- _ACTIVITY_: The entries are to be written out word for word, with their images left out.

- _Data excerpts_:
|---|

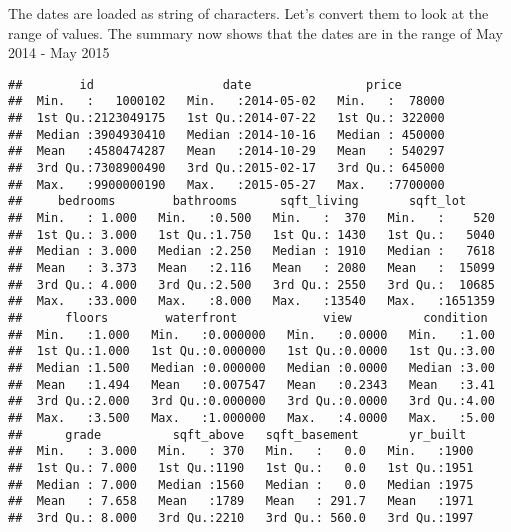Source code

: \documentclass[]{article}
\newenvironment{Shaded}{\begin{snugshade}}{\end{snugshade}}
\newcommand{\CommentTok}[1]{\textcolor[rgb]{0.56,0.35,0.01}{\textit{#1}}}
\newcommand{\DataTypeTok}[1]{\textcolor[rgb]{0.13,0.29,0.53}{#1}}
\newcommand{\KeywordTok}[1]{\textcolor[rgb]{0.13,0.29,0.53}{\textbf{#1}}}
\newcommand{\NormalTok}[1]{#1}
\newcommand{\OperatorTok}[1]{\textcolor[rgb]{0.81,0.36,0.00}{\textbf{#1}}}
\newcommand{\StringTok}[1]{\textcolor[rgb]{0.31,0.60,0.02}{#1}}
\begin{document}
The dates are loaded as string of characters. Let's convert them to look
at the range of values. The summary now shows that the dates are in the
range of May 2014 - May 2015

\begin{Shaded}
\end{Shaded}

\begin{verbatim}
##        id                  date                price        
##  Min.   :   1000102   Min.   :2014-05-02   Min.   :  78000  
##  1st Qu.:2123049175   1st Qu.:2014-07-22   1st Qu.: 322000  
##  Median :3904930410   Median :2014-10-16   Median : 450000  
##  Mean   :4580474287   Mean   :2014-10-29   Mean   : 540297  
##  3rd Qu.:7308900490   3rd Qu.:2015-02-17   3rd Qu.: 645000  
##  Max.   :9900000190   Max.   :2015-05-27   Max.   :7700000  
##     bedrooms        bathrooms      sqft_living       sqft_lot      
##  Min.   : 1.000   Min.   :0.500   Min.   :  370   Min.   :    520  
##  1st Qu.: 3.000   1st Qu.:1.750   1st Qu.: 1430   1st Qu.:   5040  
##  Median : 3.000   Median :2.250   Median : 1910   Median :   7618  
##  Mean   : 3.373   Mean   :2.116   Mean   : 2080   Mean   :  15099  
##  3rd Qu.: 4.000   3rd Qu.:2.500   3rd Qu.: 2550   3rd Qu.:  10685  
##  Max.   :33.000   Max.   :8.000   Max.   :13540   Max.   :1651359  
##      floors        waterfront            view          condition   
##  Min.   :1.000   Min.   :0.000000   Min.   :0.0000   Min.   :1.00  
##  1st Qu.:1.000   1st Qu.:0.000000   1st Qu.:0.0000   1st Qu.:3.00  
##  Median :1.500   Median :0.000000   Median :0.0000   Median :3.00  
##  Mean   :1.494   Mean   :0.007547   Mean   :0.2343   Mean   :3.41  
##  3rd Qu.:2.000   3rd Qu.:0.000000   3rd Qu.:0.0000   3rd Qu.:4.00  
##  Max.   :3.500   Max.   :1.000000   Max.   :4.0000   Max.   :5.00  
##      grade          sqft_above   sqft_basement       yr_built   
##  Min.   : 3.000   Min.   : 370   Min.   :   0.0   Min.   :1900  
##  1st Qu.: 7.000   1st Qu.:1190   1st Qu.:   0.0   1st Qu.:1951  
##  Median : 7.000   Median :1560   Median :   0.0   Median :1975  
##  Mean   : 7.658   Mean   :1789   Mean   : 291.7   Mean   :1971  
##  3rd Qu.: 8.000   3rd Qu.:2210   3rd Qu.: 560.0   3rd Qu.:1997  

\end{verbatim}
\end{document}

|---|

- _SOLUTION FOR THIS EXERCISE_:
Source code

: \documentclass[]{article}
\newenvironment{Shaded}{\begin{snugshade}}{\end{snugshade}}
\newcommand{\CommentTok}[1]{\textcolor[rgb]{0.56,0.35,0.01}{\textit{#1}}}
\newcommand{\DataTypeTok}[1]{\textcolor[rgb]{0.13,0.29,0.53}{#1}}
\newcommand{\KeywordTok}[1]{\textcolor[rgb]{0.13,0.29,0.53}{\textbf{#1}}}
\newcommand{\NormalTok}[1]{#1}
\newcommand{\OperatorTok}[1]{\textcolor[rgb]{0.81,0.36,0.00}{\textbf{#1}}}
\newcommand{\StringTok}[1]{\textcolor[rgb]{0.31,0.60,0.02}{#1}}
\begin{document}
The dates are loaded as string of characters. Let's convert them to look
at the range of values. The summary now shows that the dates are in the
range of May 2014 - May 2015

\begin{Shaded}
\end{Shaded}

\begin{verbatim}
##        id                  date                price        
##  Min.   :   1000102   Min.   :2014-05-02   Min.   :  78000  
##  1st Qu.:2123049175   1st Qu.:2014-07-22   1st Qu.: 322000  
##  Median :3904930410   Median :2014-10-16   Median : 450000  
##  Mean   :4580474287   Mean   :2014-10-29   Mean   : 540297  
##  3rd Qu.:7308900490   3rd Qu.:2015-02-17   3rd Qu.: 645000  
##  Max.   :9900000190   Max.   :2015-05-27   Max.   :7700000  
##     bedrooms        bathrooms      sqft_living       sqft_lot      
##  Min.   : 1.000   Min.   :0.500   Min.   :  370   Min.   :    520  
##  1st Qu.: 3.000   1st Qu.:1.750   1st Qu.: 1430   1st Qu.:   5040  
##  Median : 3.000   Median :2.250   Median : 1910   Median :   7618  
##  Mean   : 3.373   Mean   :2.116   Mean   : 2080   Mean   :  15099  
##  3rd Qu.: 4.000   3rd Qu.:2.500   3rd Qu.: 2550   3rd Qu.:  10685  
##  Max.   :33.000   Max.   :8.000   Max.   :13540   Max.   :1651359  
##      floors        waterfront            view          condition   
##  Min.   :1.000   Min.   :0.000000   Min.   :0.0000   Min.   :1.00  
##  1st Qu.:1.000   1st Qu.:0.000000   1st Qu.:0.0000   1st Qu.:3.00  
##  Median :1.500   Median :0.000000   Median :0.0000   Median :3.00  
##  Mean   :1.494   Mean   :0.007547   Mean   :0.2343   Mean   :3.41  
##  3rd Qu.:2.000   3rd Qu.:0.000000   3rd Qu.:0.0000   3rd Qu.:4.00  
##  Max.   :3.500   Max.   :1.000000   Max.   :4.0000   Max.   :5.00  
##      grade          sqft_above   sqft_basement       yr_built   
##  Min.   : 3.000   Min.   : 370   Min.   :   0.0   Min.   :1900  
##  1st Qu.: 7.000   1st Qu.:1190   1st Qu.:   0.0   1st Qu.:1951  
##  Median : 7.000   Median :1560   Median :   0.0   Median :1975  
##  Mean   : 7.658   Mean   :1789   Mean   : 291.7   Mean   :1971  
##  3rd Qu.: 8.000   3rd Qu.:2210   3rd Qu.: 560.0   3rd Qu.:1997  

\end{verbatim}
\end{document}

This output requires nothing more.